Peter Singer, Editor-in-Chief -- Semiconductor International, 6/1/2005

Anyone was has ever actually tried to use a laptop computer on one's lap knows that chips can generate an incredible amount of heat. One of the major challenges facing the semiconductor industry is how to remove heat from the chip, the board and the system.
 
Today, microprocessors are primarily packaged with a flip-chip approach, and the primary mode of heat removal is from the back surface of the silicon, often through a heat sink/spreader. The heat spreader is integrated with the back of the die using thermally conductive gels or epoxies.

By 2018, however, high-performance chips could produce a power density of 100 W/cm2, according to the International Technology Roadmap for Semiconductors (ITRS). There is no manufacturable solution to remove such a high heat flux with conventional IC packaging technologies.

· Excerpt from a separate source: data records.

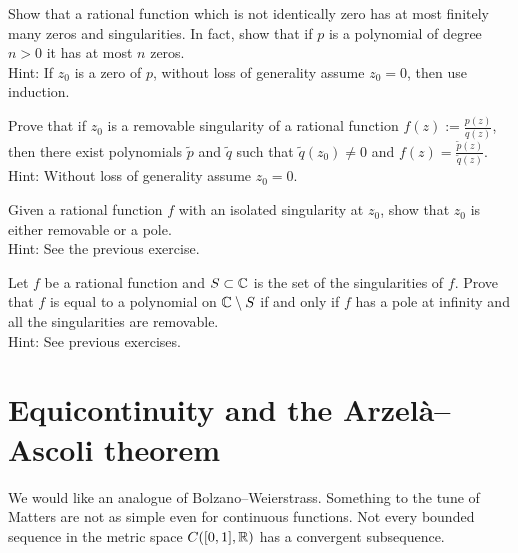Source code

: \begin{exercise}
Show that a rational function which is not identically
zero has at most finitely many zeros and
singularities.  In fact, show that if $p$ is a polynomial of 
degree $n > 0$ it has at most $n$ zeros.
\\
Hint: If $z_0$ is a zero of $p$, without loss of generality assume $z_0 =
0$, then use induction.
\end{exercise}

\begin{exercise}
Prove that if $z_0$ is a removable singularity of a rational
function $f(z) := \frac{p(z)}{q(z)}$, then there exist
polynomials $\widetilde{p}$ and $\widetilde{q}$ such that
$\widetilde{q}(z_0) \not= 0$ and $f(z) =
\frac{\widetilde{p}(z)}{\widetilde{q}(z)}$.
\\
Hint: Without loss of generality assume $z_0 = 0$.
\end{exercise}

\begin{exercise}
Given a rational function $f$ with an isolated singularity at $z_0$,
show that $z_0$ is either removable or a pole.
\\
Hint: See the previous exercise.
\end{exercise}

\begin{exercise}
Let $f$ be a rational function and $S \subset {\mathbb{C}}$ is the 
set of the singularities of $f$.
Prove that $f$ is equal to a polynomial on ${\mathbb{C}} \setminus S$
if and only if
$f$ has a pole at infinity and all the singularities are removable.
\\
Hint: See previous exercises.
\end{exercise}




\sectionnewpage
\section{Equicontinuity and the Arzel\`a--Ascoli theorem}
\label{sec:arzelaascoli}


We would like an analogue of Bolzano--Weierstrass.  Something to the tune of
Matters are not
as simple even for continuous functions. 
Not every bounded sequence in the metric space $C([0,1],{\mathbb{R}})$ has
a convergent subsequence.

An interesting alternative, to be presented at the International Interconnect Technology Conference (IITC), to be held June 6-8 at the Hyatt Regency San Francisco Airport Hotel in Burlingame, is to remove heat by piping a coolant through microfluidic channels and heat pipes formed at the wafer level as part of wafer-level packaging interconnects. The approach, developed by researchers at the Georgia Institute of Technology, is compatible with CMOS and flip-chip technology, and it is compact and simple.

The Georgia Tech process begins following back-end-of-line (BEOL) fabrication of the interconnect system for chips on a wafer, prior to dicing the wafer into individual chips. Deep trenches are etched into the wafer backside and filled with a sacrificial polymer, which is then overcoated with a porous material (Figure ).

The illustration on the top shows the process sequence. The left photo shows a cross-section of an enclosed microfluidic channel, while the right photo shows through-silicon holes, used as inlets/outlets and aligned with the microchannels. The researchers concluded it should be possible to remove a heat flux of 100 W/cm2 with a pressure drop of <2 atmospheres. (Source: Georgia Institute of Technology)

The sacrificial polymer decomposes when the wafer is heated, leaving enclosed microchannels. A second overcoat is applied for enhanced mechanical strength and sealing. This overcoat may be a spin-on polymer layer, a high-quality SiO2 thin film, or an electroplated metal sheet. The wafer is then bumped with a standard C4 process.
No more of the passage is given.